→ **Exercise aim**
From the data below, copy out every line in which the word "samples" occurs.

→ **Collected data**

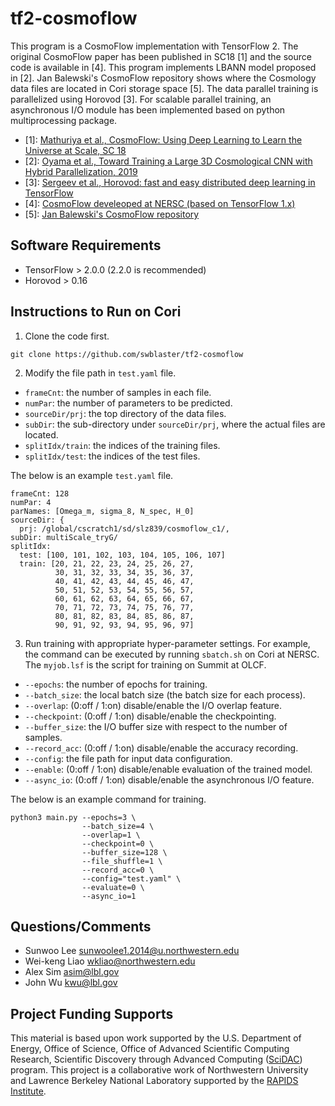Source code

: # tf2-cosmoflow
This program is a CosmoFlow implementation with TensorFlow 2.
The original CosmoFlow paper has been published in SC18 [1] and the source code is available in [4].
This program implements LBANN model proposed in [2].
Jan Balewski's CosmoFlow repository shows where the Cosmology data files are located in Cori storage space [5].
The data parallel training is parallelized using Horovod [3].
For scalable parallel training, an asynchronous I/O module has been implemented based on python multiprocessing package.

  * [1]: [Mathuriya et al., CosmoFlow: Using Deep Learning to Learn the Universe at Scale, SC 18](https://arxiv.org/abs/1808.04728)
  * [2]: [Oyama et al., Toward Training a Large 3D Cosmological CNN with Hybrid Parallelization, 2019](https://www.osti.gov/servlets/purl/1548314)
  * [3]: [Sergeev et al., Horovod: fast and easy distributed deep learning in TensorFlow](https://github.com/horovod/horovod#citation)
  * [4]: [CosmoFlow develeoped at NERSC (based on TensorFlow 1.x)](https://github.com/NERSC/CosmoFlow)
  * [5]: [Jan Balewski's CosmoFlow repository](https://bitbucket.org/balewski/cosmoflow/src/master/)

## Software Requirements
  * TensorFlow > 2.0.0 (2.2.0 is recommended)
  * Horovod > 0.16

## Instructions to Run on Cori
1. Clone the code first.
```
git clone https://github.com/swblaster/tf2-cosmoflow
```

2. Modify the file path in `test.yaml` file.
* `frameCnt`: the number of samples in each file.
* `numPar`: the number of parameters to be predicted.
* `sourceDir/prj`: the top directory of the data files.
* `subDir`: the sub-directory under `sourceDir/prj`, where the actual files are located.
* `splitIdx/train`: the indices of the training files.
* `splitIdx/test`: the indices of the test files.

The below is an example `test.yaml` file.
```
frameCnt: 128
numPar: 4
parNames: [Omega_m, sigma_8, N_spec, H_0]
sourceDir: {
  prj: /global/cscratch1/sd/slz839/cosmoflow_c1/,
subDir: multiScale_tryG/
splitIdx:
  test: [100, 101, 102, 103, 104, 105, 106, 107]
  train: [20, 21, 22, 23, 24, 25, 26, 27,
          30, 31, 32, 33, 34, 35, 36, 37,
          40, 41, 42, 43, 44, 45, 46, 47,
          50, 51, 52, 53, 54, 55, 56, 57,
          60, 61, 62, 63, 64, 65, 66, 67,
          70, 71, 72, 73, 74, 75, 76, 77,
          80, 81, 82, 83, 84, 85, 86, 87,
          90, 91, 92, 93, 94, 95, 96, 97]
```

3. Run training with appropriate hyper-parameter settings.
For example, the command can be executed by running `sbatch.sh` on Cori at NERSC.
The `myjob.lsf` is the script for training on Summit at OLCF.

* `--epochs`: the number of epochs for training.
* `--batch_size`: the local batch size (the batch size for each process).
* `--overlap`: (0:off / 1:on) disable/enable the I/O overlap feature.
* `--checkpoint`: (0:off / 1:on) disable/enable the checkpointing.
* `--buffer_size`: the I/O buffer size with respect to the number of samples.
* `--record_acc`: (0:off / 1:on) disable/enable the accuracy recording.
* `--config`: the file path for input data configuration.
* `--enable`: (0:off / 1:on) disable/enable evaluation of the trained model.
* `--async_io`: (0:off / 1:on) disable/enable the asynchronous I/O feature.

The below is an example command for training.
```
python3 main.py --epochs=3 \
                --batch_size=4 \
                --overlap=1 \
                --checkpoint=0 \
                --buffer_size=128 \
                --file_shuffle=1 \
                --record_acc=0 \
                --config="test.yaml" \
                --evaluate=0 \
                --async_io=1
```

## Questions/Comments
  * Sunwoo Lee <sunwoolee1.2014@u.northwestern.edu>
  * Wei-keng Liao <wkliao@northwestern.edu>
  * Alex Sim <asim@lbl.gov>
  * John Wu <kwu@lbl.gov>

## Project Funding Supports
This material is based upon work supported by the U.S. Department of Energy, Office of Science, Office of Advanced Scientific Computing Research, Scientific Discovery through Advanced Computing ([SciDAC](https://www.scidac.gov)) program. This project is a collaborative work of Northwestern University and Lawrence Berkeley National Laboratory supported by the [RAPIDS Institute](https://rapids.lbl.gov).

→ **Answer for the task**
* `frameCnt`: the number of samples in each file.
* `--buffer_size`: the I/O buffer size with respect to the number of samples.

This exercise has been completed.